▶ Source information
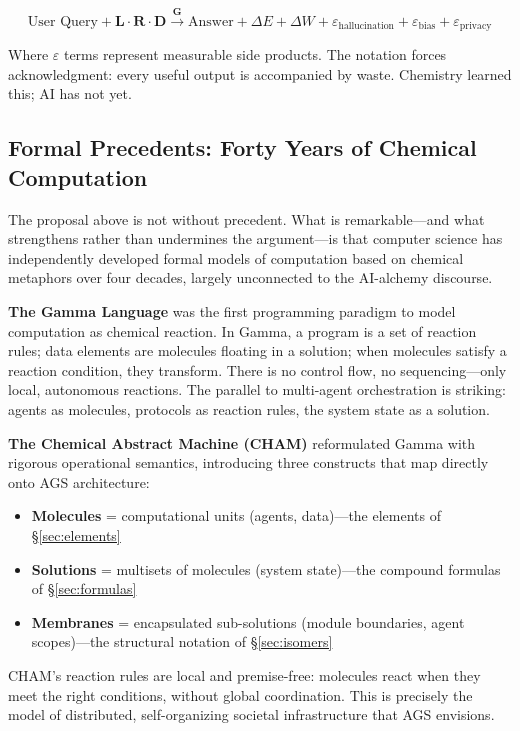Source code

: \documentclass[12pt]{article}
\begin{document}
\[
\text{User Query} + \mathbf{L \cdot R \cdot D} \xrightarrow{\mathbf{G}} \text{Answer} + \Delta E + \Delta W + \varepsilon_{\text{hallucination}} + \varepsilon_{\text{bias}} + \varepsilon_{\text{privacy}}
\]

Where $\varepsilon$ terms represent measurable side products. The notation forces acknowledgment: every useful output is accompanied by waste. Chemistry learned this; AI has not yet.

\subsection{Formal Precedents: Forty Years of Chemical Computation}
\label{sec:precedents}

The proposal above is not without precedent. What is remarkable---and what strengthens rather than undermines the argument---is that computer science has independently developed formal models of computation based on chemical metaphors over four decades, largely unconnected to the AI-alchemy discourse.

\textbf{The Gamma Language} \citep{banatre1986} was the first programming paradigm to model computation as chemical reaction. In Gamma, a program is a set of reaction rules; data elements are molecules floating in a solution; when molecules satisfy a reaction condition, they transform. There is no control flow, no sequencing---only local, autonomous reactions. The parallel to multi-agent orchestration is striking: agents as molecules, protocols as reaction rules, the system state as a solution.

\textbf{The Chemical Abstract Machine (CHAM)} \citep{berry1992} reformulated Gamma with rigorous operational semantics, introducing three constructs that map directly onto AGS architecture:

\begin{itemize}
  \item \textbf{Molecules} = computational units (agents, data)---the elements of \S\ref{sec:elements}
  \item \textbf{Solutions} = multisets of molecules (system state)---the compound formulas of \S\ref{sec:formulas}
  \item \textbf{Membranes} = encapsulated sub-solutions (module boundaries, agent scopes)---the structural notation of \S\ref{sec:isomers}
\end{itemize}

CHAM's reaction rules are local and premise-free: molecules react when they meet the right conditions, without global coordination. This is precisely the model of distributed, self-organizing societal infrastructure that AGS envisions.
\end{document}
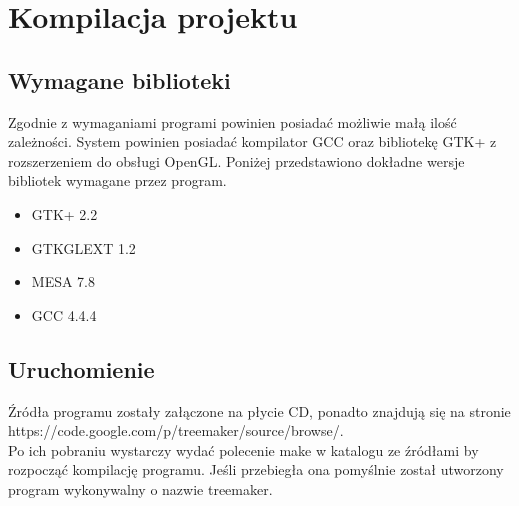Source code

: \section{Kompilacja projektu}
\subsection{Wymagane biblioteki}
Zgodnie z wymaganiami programi powinien posiadać możliwie małą ilość zależności. System powinien posiadać kompilator GCC oraz bibliotekę GTK+ z rozszerzeniem do obsługi OpenGL.
Poniżej przedstawiono dokładne wersje bibliotek wymagane przez program.
\begin{itemize}
\item GTK+ 2.2
\item GTKGLEXT 1.2
\item MESA 7.8
\item GCC 4.4.4
\end{itemize}
\subsection{Uruchomienie}
Źródła programu zostały załączone na płycie CD, ponadto znajdują się na stronie https://code.google.com/p/treemaker/source/browse/.\\
Po ich pobraniu wystarczy wydać polecenie make w katalogu ze źródłami by rozpocząć kompilację programu. Jeśli przebiegła ona pomyślnie został utworzony
program wykonywalny o nazwie treemaker.
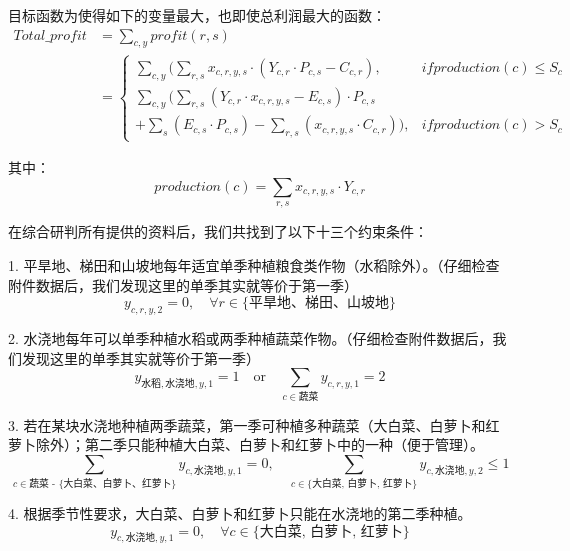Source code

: \documentclass{cumcmthesis}
\begin{document}
目标函数为使得如下的变量最大，也即使总利润最大的函数：\\
\begin{align}
    Total\_profit &= \sum_{c, y} profit(r, s)  \\ 
    &=\begin{cases} 
        \sum_{c, y}(\sum_{r, s} x_{c, r, y, s} \cdot(Y_{c, r} \cdot P_{c, s} - C_{c, r}), 
            & if production(c) \leq S_c \\
        \sum_{c, y}(\sum_{r, s}(Y_{c, r} \cdot x_{c, r, y, s} - E_{c, s}) \cdot P_{c, s} \\
                    + \sum_{s}(E_{c, s} \cdot P_{c, s}) - \sum_{r, s}(x_{c, r, y, s} \cdot C_{c, r})), 
            & if production(c) > S_c
    \end{cases}
\end{align}

其中：
\begin{equation}
    production(c) = \sum_{r, s} x_{c,r,y,s} \cdot Y_{c,r}
\end{equation}

在综合研判所有提供的资料后，我们共找到了以下十三个约束条件：

1. 平旱地、梯田和山坡地每年适宜单季种植粮食类作物（水稻除外）。（仔细检查附件数据后，我们发现这里的单季其实就等价于第一季）
   \begin{equation}
    y_{c,r,y,2} = 0, \quad \forall r \in \{\text{平旱地、梯田、山坡地}\}  %
   \end{equation}

2. 水浇地每年可以单季种植水稻或两季种植蔬菜作物。（仔细检查附件数据后，我们发现这里的单季其实就等价于第一季）
   \begin{equation}
    y_{\text{水稻},\text{水浇地},y,1} = 1 \quad \text{or} \quad  %
    \sum_{c \in \text{蔬菜}} y_{c,r,y,1} = 2 
   \end{equation}

3. 若在某块水浇地种植两季蔬菜，第一季可种植多种蔬菜（大白菜、白萝卜和红萝卜除外）；第二季只能种植大白菜、白萝卜和红萝卜中的一种（便于管理）。
   \begin{equation}
   \sum_{c \in \text{蔬菜 - \{大白菜、白萝卜、红萝卜\}}} y_{c,\text{水浇地},y,1} = 0, \quad \sum_{c \in \{\text{大白菜, 白萝卜, 红萝卜}\}} y_{c,\text{水浇地},y,2} \leq 1
   \end{equation}

4. 根据季节性要求，大白菜、白萝卜和红萝卜只能在水浇地的第二季种植。
   \begin{equation}
   y_{c,\text{水浇地},y,1} = 0, \quad \forall c \in \{\text{大白菜, 白萝卜, 红萝卜}\}
   \end{equation}
\end{document}
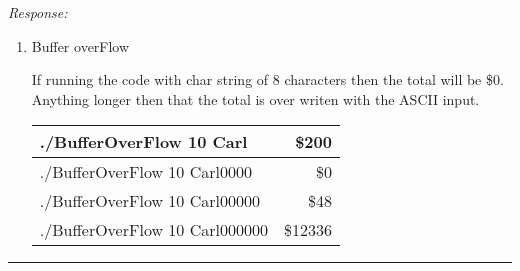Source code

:\documentclass[a4paper, 11pt]{article}
\newenvironment{response}
                {\textit{Response:}}
                {}
\begin{document}
\begin{response}
\begin{enumerate}[label=\arabic*.]
  \item
    Buffer overFlow
    
    If running the code with char string  of 8 characters then the total will be \$0. Anything longer then that the total is over writen with the ASCII input.

    \begin{table}[h!]
      \centering
      \label{tab:Buffer OverFlow Results}
      \begin{tabular}{|l|r|}
        \hline
        ./BufferOverFlow 10 Carl & \$200 \\ \hline
        ./BufferOverFlow 10 Carl0000 & \$0 \\ \hline
        ./BufferOverFlow 10 Carl00000 & \$48 \\ \hline
        ./BufferOverFlow 10 Carl000000 & \$12336 \\ \hline
      \end{tabular}
    \end{table}
  \end{enumerate}
\end{response}
\noindent\rule{7in}{2.8pt}
\end{document}
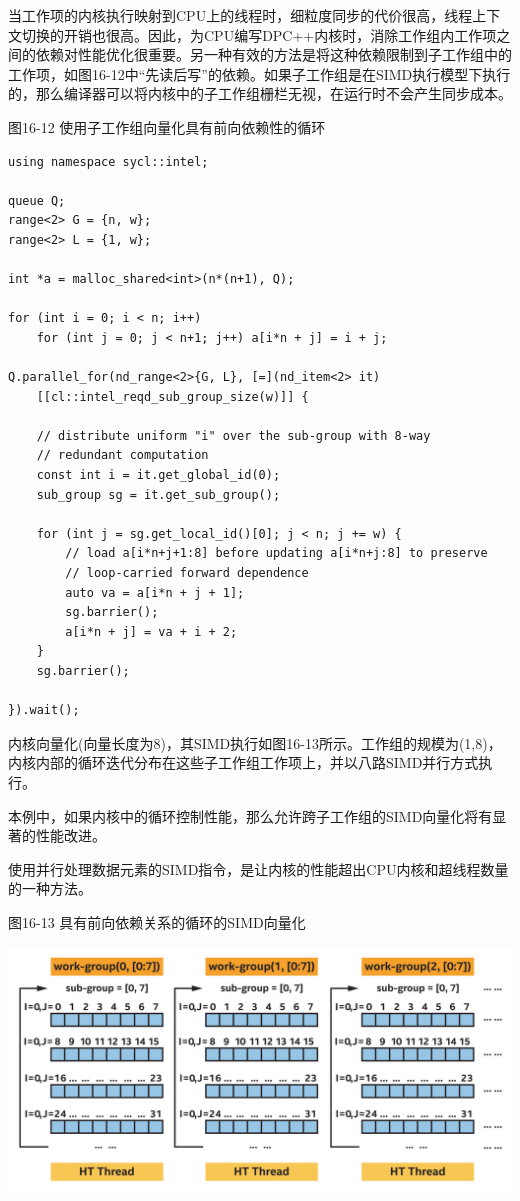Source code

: 当工作项的内核执行映射到CPU上的线程时，细粒度同步的代价很高，线程上下文切换的开销也很高。因此，为CPU编写DPC++内核时，消除工作组内工作项之间的依赖对性能优化很重要。另一种有效的方法是将这种依赖限制到子工作组中的工作项，如图16-12中“先读后写”的依赖。如果子工作组是在SIMD执行模型下执行的，那么编译器可以将内核中的子工作组栅栏无视，在运行时不会产生同步成本。\par

\hspace*{\fill} \par %
图16-12 使用子工作组向量化具有前向依赖性的循环
\begin{lstlisting}[caption={}]
using namespace sycl::intel;

queue Q;
range<2> G = {n, w};
range<2> L = {1, w};

int *a = malloc_shared<int>(n*(n+1), Q);

for (int i = 0; i < n; i++)
	for (int j = 0; j < n+1; j++) a[i*n + j] = i + j;
	
Q.parallel_for(nd_range<2>{G, L}, [=](nd_item<2> it)
	[[cl::intel_reqd_sub_group_size(w)]] {
		
	// distribute uniform "i" over the sub-group with 8-way
	// redundant computation
	const int i = it.get_global_id(0);
	sub_group sg = it.get_sub_group();
	
	for (int j = sg.get_local_id()[0]; j < n; j += w) {
		// load a[i*n+j+1:8] before updating a[i*n+j:8] to preserve
		// loop-carried forward dependence
		auto va = a[i*n + j + 1];
		sg.barrier();
		a[i*n + j] = va + i + 2;
	}
	sg.barrier();
	
}).wait();
\end{lstlisting}

内核向量化(向量长度为8)，其SIMD执行如图16-13所示。工作组的规模为(1,8)，内核内部的循环迭代分布在这些子工作组工作项上，并以八路SIMD并行方式执行。\par

本例中，如果内核中的循环控制性能，那么允许跨子工作组的SIMD向量化将有显著的性能改进。\par

使用并行处理数据元素的SIMD指令，是让内核的性能超出CPU内核和超线程数量的一种方法。\par

\hspace*{\fill} \par %
图16-13 具有前向依赖关系的循环的SIMD向量化
\begin{center}
	\includegraphics[width=1.0\textwidth]{content/chapter-16/images/7}
\end{center}

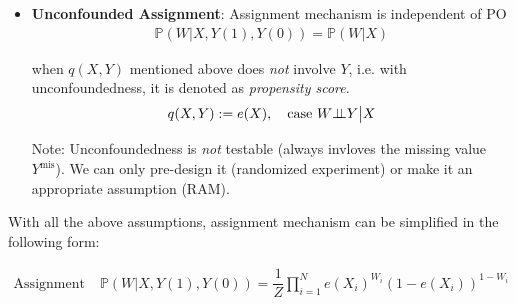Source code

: \begin{itemize}[topsep=2pt,itemsep=0pt]
\begin{itemize}[topsep=2pt,itemsep=0pt]
        \item \textbf{Unconfounded Assignment}: Assignment mechanism is independent of PO
        \begin{align}
            \mathbb{P}(W|X,Y(1),Y(0))=\mathbb{P}(W|X)
        \end{align}

        when $ q(X,Y) $ mentioned above does \textit{not} involve $ Y $, i.e. with unconfoundedness, it is denoted as \textit{propensity score}.
        \begin{align*}
            q(X,Y) := e(X),\quad \text{case } W\bot\!\!\!\bot Y\big| X
        \end{align*}

        Note: Unconfoundedness is \textit{not} testable (always invloves the missing value $ Y^\mathrm{mis}  $). We can only pre-design it (randomized experiment) or make it an appropriate assumption (RAM).
    \end{itemize}
\end{itemize}


    
\begin{point}
    With all the above assumptions, assignment mechanism can be simplified in the following form:
\end{point}

\begin{align}
    \text{Assignment Mechanism:}\,&\mathbb{P}(W|X,Y(1),Y(0))=\dfrac{1}{Z}\prod_{i=1}^N e(X_i)^{W_i}(1-e(X_i))^{1-W_i}\\
\end{align}





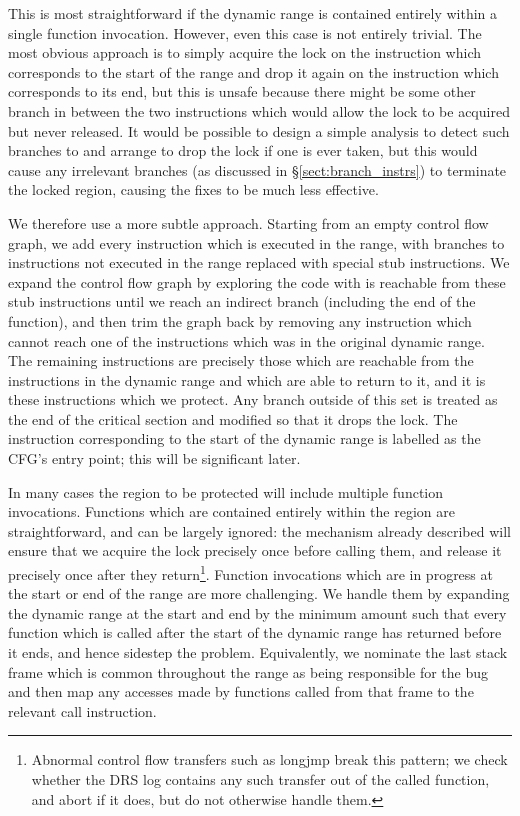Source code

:\documentclass[10pt,letter,twocolumn]{sigplanconf}
\begin{document}
This is most straightforward if the dynamic range is contained
entirely within a single function invocation.  However, even this case
is not entirely trivial.  The most obvious approach is to simply
acquire the lock on the instruction which corresponds to the start of
the range and drop it again on the instruction which corresponds to
its end, but this is unsafe because there might be some other branch
in between the two instructions which would allow the lock to be
acquired but never released.  It would be possible to design a simple
analysis to detect such branches to and arrange to drop the lock if
one is ever taken, but this would cause any irrelevant branches (as
discussed in \S\ref{sect:branch_instrs}) to terminate the locked
region, causing the fixes to be much less effective.

We therefore use a more subtle approach.  Starting from an empty
control flow graph, we add every instruction which is executed in the
range, with branches to instructions not executed in the range
replaced with special stub instructions.  We expand the control flow
graph by exploring the code with is reachable from these stub
instructions until we reach an indirect branch (including the end of
the function), and then trim the graph back by removing any
instruction which cannot reach one of the instructions which was in
the original dynamic range.  The remaining instructions are precisely
those which are reachable from the instructions in the dynamic range
and which are able to return to it, and it is these instructions which
we protect.  Any branch outside of this set is treated as the end of
the critical section and modified so that it drops the lock.  The
instruction corresponding to the start of the dynamic range is
labelled as the CFG's entry point; this will be significant later.

In many cases the region to be protected will include multiple
function invocations.  Functions which are contained entirely within
the region are straightforward, and can be largely ignored: the
mechanism already described will ensure that we acquire the lock
precisely once before calling them, and release it precisely once
after they return\footnote{Abnormal control flow transfers such as
  longjmp break this pattern; we check whether the DRS log contains
  any such transfer out of the called function, and abort if it does,
  but do not otherwise handle them.}.  Function invocations which are
in progress at the start or end of the range are more challenging.  We
handle them by expanding the dynamic range at the start and end by the
minimum amount such that every function which is called after the
start of the dynamic range has returned before it ends, and hence
sidestep the problem.  Equivalently, we nominate the last stack frame
which is common throughout the range as being responsible for the bug
and then map any accesses made by functions called from that frame to
the relevant call instruction.
\end{document}
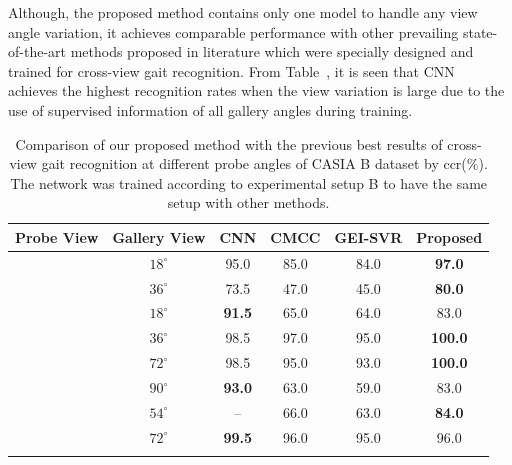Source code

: Although, the proposed method contains only one model to handle any view angle variation, it achieves comparable performance with other prevailing state-of-the-art methods proposed in literature which were specially designed and trained for cross-view gait recognition. From Table~\cite{table:comp_casia_b_cross_view}, it is seen that CNN~\cite{Wu_17} achieves the highest recognition rates when the view variation is large due to the use of supervised information of all gallery angles during training.


\begin{table}
	\centering
	\caption[Comparison of our proposed method with the previous best results of cross-view gait recognition ]
	{Comparison of our proposed method with the previous best results of cross-view gait recognition at different probe angles of CASIA B dataset by \gls{ccr}(\%). The network was trained according to experimental setup B to have the same setup with other methods. \label{table:comp_casia_b_cross_view}}
	
	{\begin{tabular*}{29pc}{c|c|cccc}\hline  \rule{0pt}{2ex}
	Probe View &Gallery View &CNN &CMCC &GEI-SVR  &\textbf{Proposed} \\ \hline\rule{0pt}{3ex}
	
	\multirow{2}{*}{$0^{\circ}$} &$18^{\circ}$ &95.0 &85.0 &84.0 &\textbf{97.0} \\\rule{0pt}{2ex}
	
					&$36^{\circ}$ &73.5 &47.0 &45.0 &\textbf{80.0} \\ \hline\rule{0pt}{3ex}
	
	
	\multirow{4}{*}{$54^{\circ}$} &$18^{\circ}$ &\textbf{91.5} &65.0 &64.0  &83.0 \\\rule{0pt}{2ex}
	
			&$36^{\circ}$ &98.5 &97.0 &95.0 &\textbf{100.0} \\\rule{0pt}{2ex}
	
			&$72^{\circ}$ &98.5 &95.0 &93.0 &\textbf{100.0} \\\rule{0pt}{2ex}
	
			&$90^{\circ}$ &\textbf{93.0} &63.0 &59.0 &83.0 \\\hline\rule{0pt}{3ex}
	
	
	\multirow{4}{*}{$90^{\circ}$} &$54^{\circ}$ &-- &66.0 &63.0 &\textbf{84.0 }\\\rule{0pt}{2ex}
	
		&$72^{\circ}$ &\textbf{99.5} &96.0 &95.0 &96.0 \\ \rule{0pt}{2ex}
	

\end{tabular*}}
\end{table}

▶ Action item
The word "production" may appear in several lines of the data; count those lines and give only the number.

▶ Exercise output
3